A projectile-loading assembly (1) for an air-powered gun is configured to load projectiles (3) in a barrel (4) and includes a magazine module (10) and a slider module (20). The magazine module (10) includes a projectile chamber (11), a rail tube (14) located over the projectile chamber (11) to be aligned with the barrel (4), and a projectile-loading block (15) sheathed the rail tube (14). The slider module (20) slides with respect to the barrel (4) and includes: a spring (21) for pushing the projectile-loading block (15) to depart from the barrel (4), and an elastic piece (22) for pushing the projectile-loading block (15) to approach the barrel (4).

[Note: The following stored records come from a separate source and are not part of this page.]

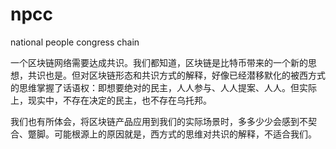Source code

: # npcc
national people congress chain

一个区块链网络需要达成共识。我们都知道，区块链是比特币带来的一个新的思想，共识也是。但对区块链形态和共识方式的解释，好像已经潜移默化的被西方式的思维掌握了话语权：即想要绝对的民主，人人参与、人人提案、人人。但实际上，现实中，不存在决定的民主，也不存在乌托邦。


我们也有所体会，将区块链产品应用到我们的实际场景时，多多少少会感到不契合、蹩脚。可能根源上的原因就是，西方式的思维对共识的解释，不适合我们。
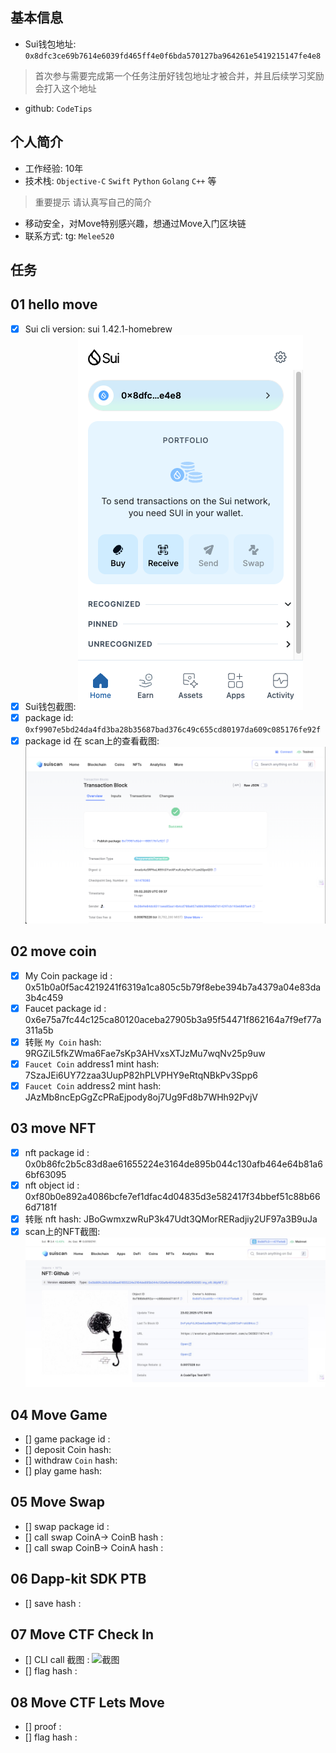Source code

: ## 基本信息
- Sui钱包地址: `0x8dfc3ce69b7614e6039fd465ff4e0f6bda570127ba964261e5419215147fe4e8`
> 首次参与需要完成第一个任务注册好钱包地址才被合并，并且后续学习奖励会打入这个地址
- github: `CodeTips`

## 个人简介
- 工作经验: 10年
- 技术栈: `Objective-C` `Swift` `Python` `Golang` `C++` 等
> 重要提示 请认真写自己的简介
- 移动安全，对Move特别感兴趣，想通过Move入门区块链
- 联系方式: tg: `Melee520` 

## 任务

##   01 hello move  
- [x] Sui cli version: sui 1.42.1-homebrew
- [x] Sui钱包截图: ![Sui钱包截图](./images/wallet.png)
- [x] package id: `0xf9907e5bd24da4fd3ba28b35687bad376c49c655cd80197da609c085176fe92f`
- [x] package id 在 scan上的查看截图:![Scan截图](./images/suiscan.png)

##   02 move coin
- [x] My Coin package id : 0x51b0a0f5ac4219241f6319a1ca805c5b79f8ebe394b7a4379a04e83da3b4c459
- [x] Faucet package id : 0x6e75a7fc44c125ca80120aceba27905b3a95f54471f862164a7f9ef77a311a5b
- [x] 转账 `My Coin` hash: 9RGZiL5fkZWma6Fae7sKp3AHVxsXTJzMu7wqNv25p9uw
- [x] `Faucet Coin` address1 mint hash: 7SzaJEi6UY72zaa3UupP82hPLVPHY9eRtqNBkPv3Spp6
- [x] `Faucet Coin` address2 mint hash: JAzMb8ncEpGgZcPRaEjpody8oj7Ug9Fd8b7WHh92PvjV

##   03 move NFT
- [x] nft package id : 0x0b86fc2b5c83d8ae61655224e3164de895b044c130afb464e64b81a66bf63095
- [x] nft object id : 0xf80b0e892a4086bcfe7ef1dfac4d04835d3e582417f34bbef51c88b666d7181f
- [x] 转账 nft  hash: JBoGwmxzwRuP3k47Udt3QMorRERadjiy2UF97a3B9uJa
- [x] scan上的NFT截图:![Scan截图](./images/nft.png)

##   04 Move Game
- [] game package id :
- [] deposit Coin hash:
- [] withdraw `Coin` hash:
- [] play game hash:

##   05 Move Swap
- [] swap package id :
- [] call swap CoinA-> CoinB  hash :
- [] call swap CoinB-> CoinA  hash :

##   06 Dapp-kit SDK PTB
- [] save hash :

##   07 Move CTF Check In
- [] CLI call 截图 : ![截图](./images/你的图片地址)
- [] flag hash :

##   08 Move CTF Lets Move
- [] proof : 
- [] flag hash :

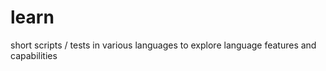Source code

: learn
=====

short scripts / tests in various languages to explore language features and capabilities
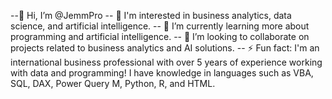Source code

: --👋 Hi, I’m @JemmPro
-- 👀 I'm interested in business analytics, data science, and artificial intelligence.
-- 🌱 I’m currently learning more about programming and artificial intelligence. 
-- 💞️ I’m looking to collaborate on projects related to business analytics and AI solutions.
-- ⚡ Fun fact: I'm an international business professional with over 5 years of experience working with data and programming! I have knowledge in languages such as VBA, SQL, DAX, Power Query M, Python, R, and HTML.

<!---
JemmPro/JemmPro is a ✨ special ✨ repository because its `README.md` (this file) appears on your GitHub profile.
You can click the Preview link to take a look at your changes.
--->
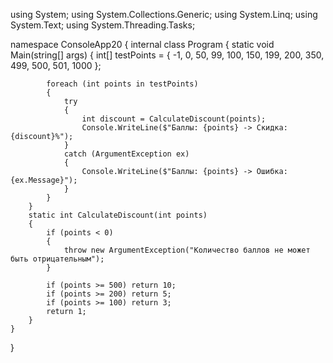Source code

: ﻿using System;
using System.Collections.Generic;
using System.Linq;
using System.Text;
using System.Threading.Tasks;

namespace ConsoleApp20
{
    internal class Program
    {
        static void Main(string[] args)
        {
            int[] testPoints = { -1, 0, 50, 99, 100, 150, 199, 200, 350, 499, 500, 501, 1000 };

            foreach (int points in testPoints)
            {
                try
                {
                    int discount = CalculateDiscount(points);
                    Console.WriteLine($"Баллы: {points} -> Скидка: {discount}%");
                }
                catch (ArgumentException ex)
                {
                    Console.WriteLine($"Баллы: {points} -> Ошибка: {ex.Message}");
                }
            }
        }
        static int CalculateDiscount(int points)
        {
            if (points < 0)
            {
                throw new ArgumentException("Количество баллов не может быть отрицательным");
            }

            if (points >= 500) return 10;
            if (points >= 200) return 5;
            if (points >= 100) return 3;
            return 1;
        }
    }
}
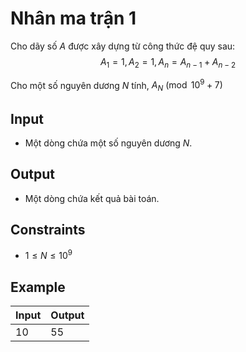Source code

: # Nhân ma trận 1

Cho dãy số $A$ được xây dựng từ công thức đệ quy sau:
$$
A_1=1, A_2=1, A_n=A_{n-1}+A_{n-2}
$$

Cho một số nguyên dương $N$ tính, $A_N\pmod{10^9+7}$

## Input

- Một dòng chứa một số nguyên dương $N$.

## Output

- Một dòng chứa kết quả bài toán.

## Constraints

- $1\le N\le 10^9$

## Example

|Input|Output|
|-|-|
|10|55|
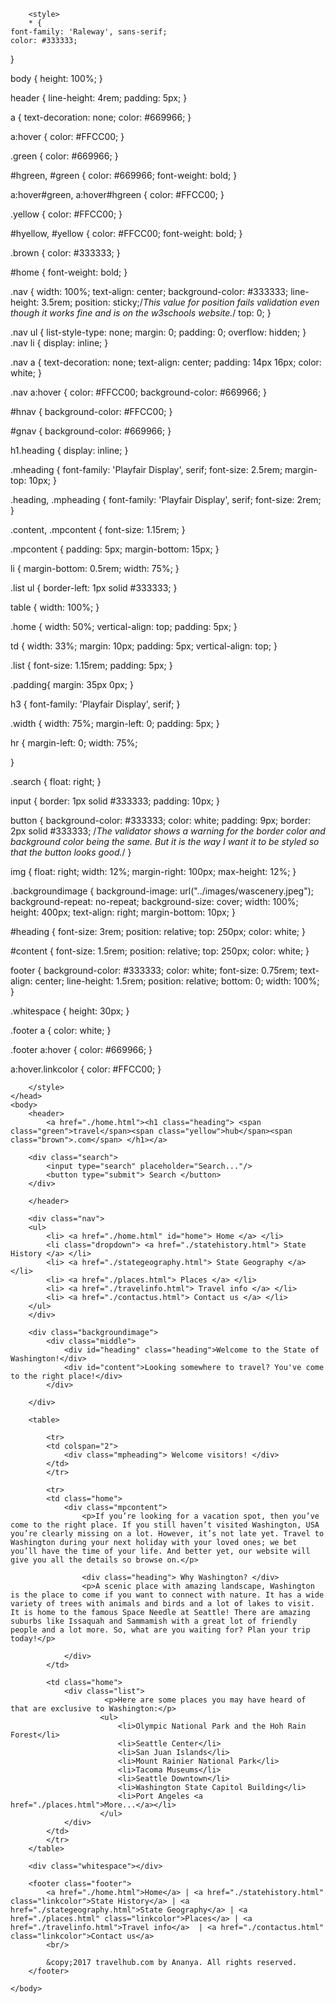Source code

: <!DOCTYPE html>
<html>
    <head>
        <title> Welcome to Washington! </title>     
        <link href="./styles/style.css" rel="stylesheet" type="text/css">
        <link href="https://fonts.googleapis.com/css?family=Playfair+Display" rel="stylesheet">
        <link href="https://fonts.googleapis.com/css?family=Raleway" rel="stylesheet">
        
        <style>
        * {
    font-family: 'Raleway', sans-serif;
    color: #333333;
}

body {
    height: 100%;
}

header {
    line-height: 4rem;
    padding: 5px;
}

a {
    text-decoration: none;
    color: #669966;
}

a:hover {
    color: #FFCC00;
}

.green {
    color: #669966;
}

#hgreen, #green {
    color: #669966;
    font-weight: bold;
}


a:hover#green, a:hover#hgreen  {
    color: #FFCC00;
}

.yellow {
    color: #FFCC00;
}

#hyellow, #yellow {
    color: #FFCC00;
    font-weight: bold;
}

.brown {
    color: #333333;
}

#home {
    font-weight: bold;
}

.nav {
    width: 100%;
    text-align: center;
    background-color: #333333;
    line-height: 3.5rem; 
    position: sticky;/*This value for position fails validation even though it works fine and is on the w3schools website.*/
    top: 0;
}

.nav ul {
    list-style-type: none;
    margin: 0;
    padding: 0;
    overflow: hidden;
}
.nav li {
    display: inline;
}

.nav a {
    text-decoration: none;
    text-align: center;
    padding: 14px 16px;
    color: white;
}
  
.nav a:hover {
    color: #FFCC00;
    background-color: #669966;
 }
 
 #hnav {
     background-color: #FFCC00;
 }

#gnav {
    background-color: #669966;
}

h1.heading {
    display: inline;
}

.mheading {
    font-family: 'Playfair Display', serif;
    font-size: 2.5rem;
    margin-top: 10px;
}

.heading, .mpheading {
    font-family: 'Playfair Display', serif;
    font-size: 2rem;
}

.content, .mpcontent {
    font-size: 1.15rem;
}

.mpcontent {
    padding: 5px;
    margin-bottom: 15px;
}

li {
    margin-bottom: 0.5rem;
    width: 75%;
}

.list ul {
    border-left: 1px solid #333333;
}

table {
    width: 100%;
}

.home {
    width: 50%;
    vertical-align: top;
    padding: 5px;
}

td {
    width: 33%;
    margin: 10px;
    padding: 5px;
    vertical-align: top;
}

.list {
    font-size: 1.15rem;
    padding: 5px;
}

.padding{
        margin: 35px 0px;
}

h3 {
    font-family: 'Playfair Display', serif;
}

.width {
    width: 75%;
    margin-left: 0;
    padding: 5px;
}

hr {
    margin-left: 0;
    width: 75%;
    
}

.search {
    float: right;
}

input {
    border: 1px solid #333333;
    padding: 10px;
}

button {
    background-color: #333333;
    color: white;
    padding: 9px;
    border: 2px solid #333333; /*The validator shows a warning for the border color and background color being the same. But it is the way I want it to be styled so that the button looks good.*/
}

img {
    float: right;
    width: 12%;
    margin-right: 100px;
    max-height: 12%;
}

.backgroundimage {
    background-image: url("../images/wascenery.jpeg");
    background-repeat: no-repeat;
    background-size: cover;
    width: 100%;
    height: 400px;
    text-align: right;
    margin-bottom: 10px;
}

#heading {
    font-size: 3rem;
    position: relative;
    top: 250px;
    color: white;
}

#content {
    font-size: 1.5rem;
    position: relative;
    top: 250px;
    color: white;
}

footer {
    background-color: #333333;
    color: white;
    font-size: 0.75rem;
    text-align: center;
    line-height: 1.5rem;
    position: relative;
    bottom: 0;
    width: 100%;
}

.whitespace {
    height: 30px;
}

.footer a {
    color: white;
}

.footer a:hover {
    color: #669966;
}

a:hover.linkcolor {
    color: #FFCC00;
}

        </style>
    </head>
    <body>
        <header>
            <a href="./home.html"><h1 class="heading"> <span class="green">travel</span><span class="yellow">hub</span><span class="brown">.com</span> </h1></a>
            
        <div class="search">
            <input type="search" placeholder="Search..."/> 
            <button type="submit"> Search </button>
        </div>
        
        </header>

        <div class="nav">
        <ul>
            <li> <a href="./home.html" id="home"> Home </a> </li>
            <li class="dropdown"> <a href="./statehistory.html"> State History </a> </li>
            <li> <a href="./stategeography.html"> State Geography </a> </li>
            <li> <a href="./places.html"> Places </a> </li>
            <li> <a href="./travelinfo.html"> Travel info </a> </li>
            <li> <a href="./contactus.html"> Contact us </a> </li>
        </ul>
        </div>

        <div class="backgroundimage">
            <div class="middle"> 
                <div id="heading" class="heading">Welcome to the State of Washington!</div>
                <div id="content">Looking somewhere to travel? You've come to the right place!</div>
            </div>
            
        </div>
        
        <table>
            
            <tr>
            <td colspan="2">
                <div class="mpheading"> Welcome visitors! </div>
            </td>
            </tr>
            
            <tr>
            <td class="home">
                <div class="mpcontent">
                    <p>If you’re looking for a vacation spot, then you’ve come to the right place. If you still haven’t visited Washington, USA you’re clearly missing on a lot. However, it’s not late yet. Travel to Washington during your next holiday with your loved ones; we bet you’ll have the time of your life. And better yet, our website will give you all the details so browse on.</p>
                    
                    <div class="heading"> Why Washington? </div>
                    <p>A scenic place with amazing landscape, Washington is the place to come if you want to connect with nature. It has a wide variety of trees with animals and birds and a lot of lakes to visit. It is home to the famous Space Needle at Seattle! There are amazing suburbs like Issaquah and Sammamish with a great lot of friendly people and a lot more. So, what are you waiting for? Plan your trip today!</p>
        
                </div>
            </td>
            
            <td class="home">
                <div class="list">
                         <p>Here are some places you may have heard of that are exclusive to Washington:</p>
                        <ul>
                            <li>Olympic National Park and the Hoh Rain Forest</li>
                            <li>Seattle Center</li>
                            <li>San Juan Islands</li>
                            <li>Mount Rainier National Park</li>
                            <li>Tacoma Museums</li>
                            <li>Seattle Downtown</li>
                            <li>Washington State Capitol Building</li>
                            <li>Port Angeles <a href="./places.html">More...</a></li>
                        </ul>
                </div>
            </td>
            </tr>
        </table>
        
        <div class="whitespace"></div>
        
        <footer class="footer"> 
            <a href="./home.html">Home</a> | <a href="./statehistory.html" class="linkcolor">State History</a> | <a href="./stategeography.html">State Geography</a> | <a href="./places.html" class="linkcolor">Places</a> | <a href="./travelinfo.html">Travel info</a>  | <a href="./contactus.html" class="linkcolor">Contact us</a>
            <br/>
            
            &copy;2017 travelhub.com by Ananya. All rights reserved.
        </footer>
        
    </body>
</html>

The elastic piece (22) pushes the projectile-loading block (15) to slide toward the barrel (4) when the slider module (20) slides forwards, thereby pushing one projectile (3) into the barrel (4) while closing the projectile chamber (11).

Patent
   8176907
Priority
Apr 23 2010
Filed
Apr 23 2010
Issued
May 15 2012
Expiry
Jan 29 2031
Extension
281 days
Assg.orig
Entity
Small
5
8
all paid
1. A projectile-loading assembly (1) of an air-powered gun for loading projectiles (3) one by one into a barrel (4) of the air-powered gun and comprising:
a magazine module (10) comprising a projectile chamber (11) for accommodating the projectiles (3), a rail tube (14) located over the projectile chamber (11) to be aligned with the barrel (4), and a projectile-loading block (15) slidably mounted on the rail tube (14); and
a slider module (20) for sliding forwards or rearwards with respect to the barrel (4), the slider module (20) comprising: a spring (21) for pushing the projectile-loading block (15) to depart from the barrel (4), and an elastic piece (22) for pushing the projectile-loading block (15) to approach the barrel (4);
wherein the elastic piece (22) pushes the projectile-loading block (15) to slide toward the barrel (4) along the rail tube (14) when the slider module (20) slides forwards, thereby pushing one projectile (3) into the barrel (4) while closing the projectile chamber (11).
2. The projectile-loading assembly (1) according to claim 1, wherein a top end of the magazine module (10) further comprises an intake portion (16) away from the projectile-loading block (15), the interior of the intake portion (16) has a valve (161) for selectively contacting with the rail tube (14) or separating there from, and an intake chamber (162) surrounding the rail tube (14), a rear end of the intake portion (16) is provided with a perforation (163) aligned with the rail tube (14).
3. The projectile-loading assembly (1) according to claim 2, wherein a rear end of the slider module (20) is connected to a piston (8), the piston (8) has a striking pin (81) for penetrating into the perforation (163) to push the rail tube (14), thereby separating the rail tube (14) and the valve (161).
4. The projectile-loading assembly (1) according to claim 3, wherein the magazine module (10) is provided with an accommodating chamber (13) adjacent to the projectile chamber (11) for accommodating a compressed air can (7), the top of the accommodating chamber (13) is provided with an intake tube (131) for abutting the compressed air can (7) and communicating with the intake chamber (162).
5. The projectile-loading assembly (1) according to claim 4, wherein the high pressurize air in the compressed air can (7) is filled in the intake chamber (162) via the intake tube (131), a portion of the compressed air in the intake chamber (162) enters the rail tube (14) to propel the projectile (3) out of the barrel (4) when the rail tube (14) is pushed by the striking pin (81) to separate from the valve (16), the other portion of the compressed air in the intake chamber (162) is ejected outside the intake chamber (16) via the perforation (163) to force the piston (8) to move rearwards, thereby driving the slider module (20) to slide rearwards.
6. The projectile-loading assembly (1) according to claim 5, wherein an upper edge of the rear end of the barrel (4) is formed with a protrusion (42) adjacent to the projectile-loading block (15), the projectile-loading block (15) comprises a trough (151) engaged with the protrusion (42), and a projectile-locking protrusion (152) located under the trough (151) to be inserted into the barrel (4), the projectile-loading protrusion (152) pushes the projectile (3) into the barrel (4) and closes the projectile chamber (11).
7. The projectile-loading assembly (1) according to claim 6, wherein the interior of the projectile chamber (11) has a projectile-pushing rod (12) for pushing the projectile (3) out of the projectile chamber (11).

1. Field of the Invention

The present invention relates to an air-powered gun, and in particular to a projectile-loading assembly for an air-powered gun.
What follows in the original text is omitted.